# I'm New so I thought that I would share



## Dream*Rider (May 5, 2007)

aww! i love your horse!!!


----------



## alucard (Dec 8, 2006)

That's a great pic! I love the aesthetic qualities! Beautiful horse!


----------



## Savara (May 9, 2007)

Thank You!


----------



## Prince#Rider (Dec 29, 2006)

BEAUTIFUL!!! 8)


----------



## meggymoo (Mar 10, 2007)

Prince#Rider said:


> BEAUTIFUL!!! 8)


I second that. Really is a lovely pic too. :wink:


----------



## JumpingPrincessx0xx (Apr 25, 2007)

yeah it is a lovevly picture. Beatufiul horse too.


----------



## ashlei (May 14, 2007)

Aww gorgeous!


----------



## Mare319 (May 20, 2007)

Gorgeous!
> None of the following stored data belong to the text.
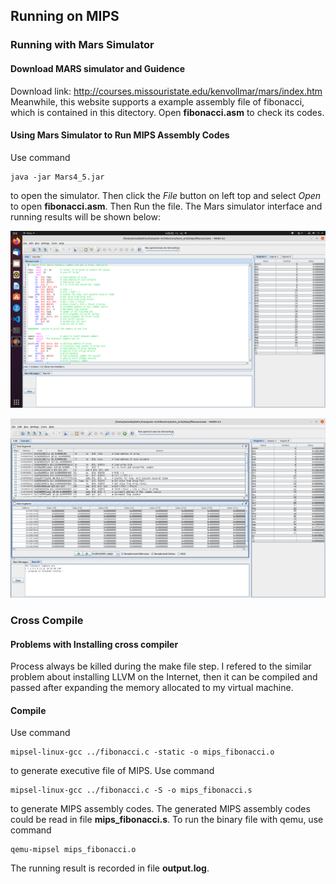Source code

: ## Running on MIPS
### Running with Mars Simulator
#### Download MARS simulator and Guidence
Download link: http://courses.missouristate.edu/kenvollmar/mars/index.htm
Meanwhile, this website supports a example assembly file of fibonacci, which is contained in this ditectory. Open **fibonacci.asm** to check its codes.

#### Using Mars Simulator to Run MIPS Assembly Codes
Use command 
```shell
java -jar Mars4_5.jar
```
to open the simulator. Then click the *File* button on left top and select *Open* to open **fibonacci.asm**. Then Run the file.
The Mars simulator interface and running results will be shown below:

<center>

![MARS INTERFACE](../data/img/mips_img_1.png "Mars Simulator interface")

![RUNNING RESULT](../data/img/mips_img_2.png "Running result")

</center>

### Cross Compile
#### Problems with Installing cross compiler
Process always be killed during the make file step. I refered to the similar problem about installing LLVM on the Internet, then it can be compiled and passed after expanding the memory allocated to my virtual machine.

#### Compile
Use command
```shell
mipsel-linux-gcc ../fibonacci.c -static -o mips_fibonacci.o
```
to generate executive file of MIPS.
Use command
```shell
mipsel-linux-gcc ../fibonacci.c -S -o mips_fibonacci.s
```
to generate MIPS assembly codes. The generated MIPS assembly codes could be read in file **mips_fibonacci.s**.
To run the binary file with qemu, use command
```shell
qemu-mipsel mips_fibonacci.o
```
The running result is recorded in file **output.log**.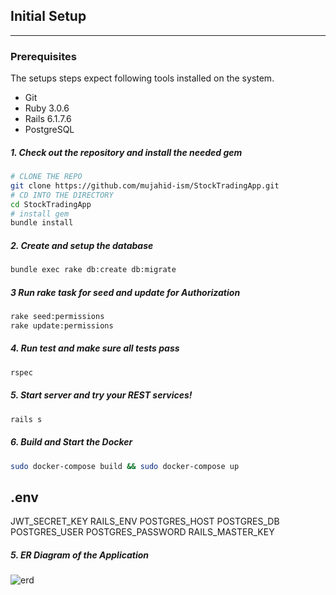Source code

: ## Initial Setup

---
### Prerequisites

The setups steps expect following tools installed on the system.

- Git
- Ruby 3.0.6
- Rails 6.1.7.6
- PostgreSQL

##### 1. Check out the repository and install the needed gem

```bash
# CLONE THE REPO
git clone https://github.com/mujahid-ism/StockTradingApp.git
# CD INTO THE DIRECTORY
cd StockTradingApp
# install gem 
bundle install
```

##### 2. Create and setup the database

```bash
bundle exec rake db:create db:migrate
```

##### 3 Run rake task for seed and update for Authorization

```bash
rake seed:permissions
rake update:permissions
```

##### 4. Run test and make sure all tests pass

```bash
rspec
```

##### 5. Start server and try your REST services!

```bash
rails s
```

##### 6. Build and Start the Docker

```bash
sudo docker-compose build && sudo docker-compose up
```

## .env
JWT_SECRET_KEY
RAILS_ENV
POSTGRES_HOST
POSTGRES_DB
POSTGRES_USER
POSTGRES_PASSWORD
RAILS_MASTER_KEY

##### 5. ER Diagram of the Application

![erd](https://github.com/SELISEdigitalplatforms/l3-rails-ewbuchs-partnerportal/assets/108412058/b0e7ef29-a223-4f23-8ca2-1d86138c362e)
I love the action shot too!


----------



## joseylovesrain123 (May 23, 2007)

meggymoo said:


> Prince#Rider said:
> 
> 
> > BEAUTIFUL!!! 8)
> ...


 :lol: i third that. :lol: great pic and it looks like you did a great job training him!!! Congrads!!!


----------



## carlabunyan (Feb 26, 2007)

wow you must be a good trainer! thats a fantastic horse!!!!


----------